━━ Data extracts ━━
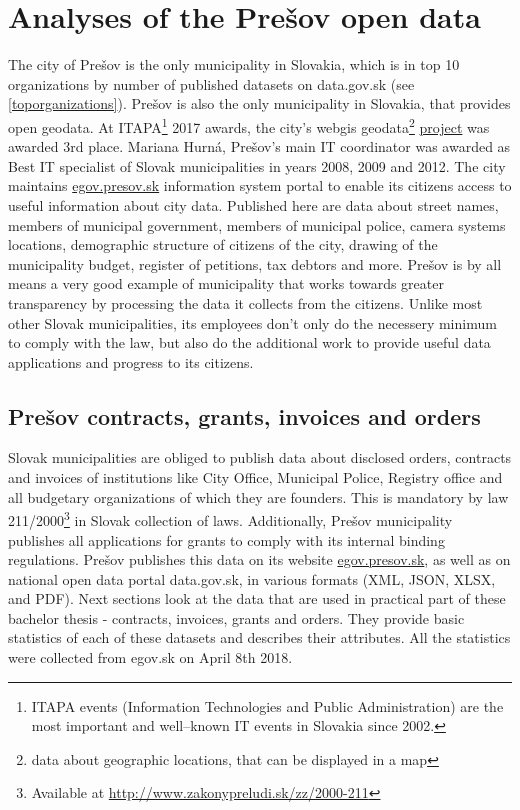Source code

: \documentclass[thesis=B,english]{FITthesis}[2012/06/26]
\begin{document}
\chapter{Analyses of the Prešov open data}
\label{presovopendata}
	The city of Prešov is the only municipality in Slovakia, which is in top 10 organizations by number of published datasets on data.gov.sk (see \ref{toporganizations}). Prešov is also the only municipality in Slovakia, that provides open geodata. At ITAPA\footnote{ITAPA events (Information Technologies and Public Administration) are the most important and well–known IT events in Slovakia since 2002.\cite{itapa}} 2017 awards, the city's webgis geodata\footnote{data about geographic locations, that can be displayed in a map} \href{http://webgis.presov.sk/}{project} was awarded 3rd place. Mariana Hurná, Prešov's main IT coordinator was awarded as Best IT specialist of Slovak municipalities in years 2008, 2009 and 2012. The city maintains \href{http://egov.presov.sk}{egov.presov.sk} information system  portal to enable its citizens access to useful information about city data. Published here are data about street names, members of municipal government, members of municipal police, camera systems locations, demographic structure of citizens of the city, drawing of the municipality budget, register of petitions, tax debtors and more. Prešov is by all means a very good example of municipality that works towards greater  transparency by processing the data it collects from the citizens. Unlike most other Slovak municipalities, its employees don't only do the necessery minimum to comply with the law, but also do the additional work to provide useful data applications and progress to its citizens.
	
	\section{Prešov contracts, grants, invoices and orders}
	\label{presovdataattributes}
	Slovak municipalities are obliged to publish data about disclosed orders, contracts and invoices of institutions like City Office, Municipal Police, Registry office and all budgetary organizations of which they are founders. This is mandatory by law 211/2000\footnote{Available at \url{http://www.zakonypreludi.sk/zz/2000-211}} in Slovak collection of laws. Additionally, Prešov municipality  publishes all applications for grants to comply with its internal binding regulations. Prešov publishes this data on its website \url{egov.presov.sk}, as well as on national open data portal data.gov.sk, in various formats (XML, JSON, XLSX, and PDF). Next sections look at the data that are used in practical part of these bachelor thesis - contracts, invoices, grants and orders. They provide basic statistics of each of these datasets and describes their attributes. All the statistics were collected from egov.sk on April 8th 2018.
\end{document}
━━━
▸ Exercise:
Report how many lines of the entries hold the string "label". Provide the number alone.

▸ Written answer:
2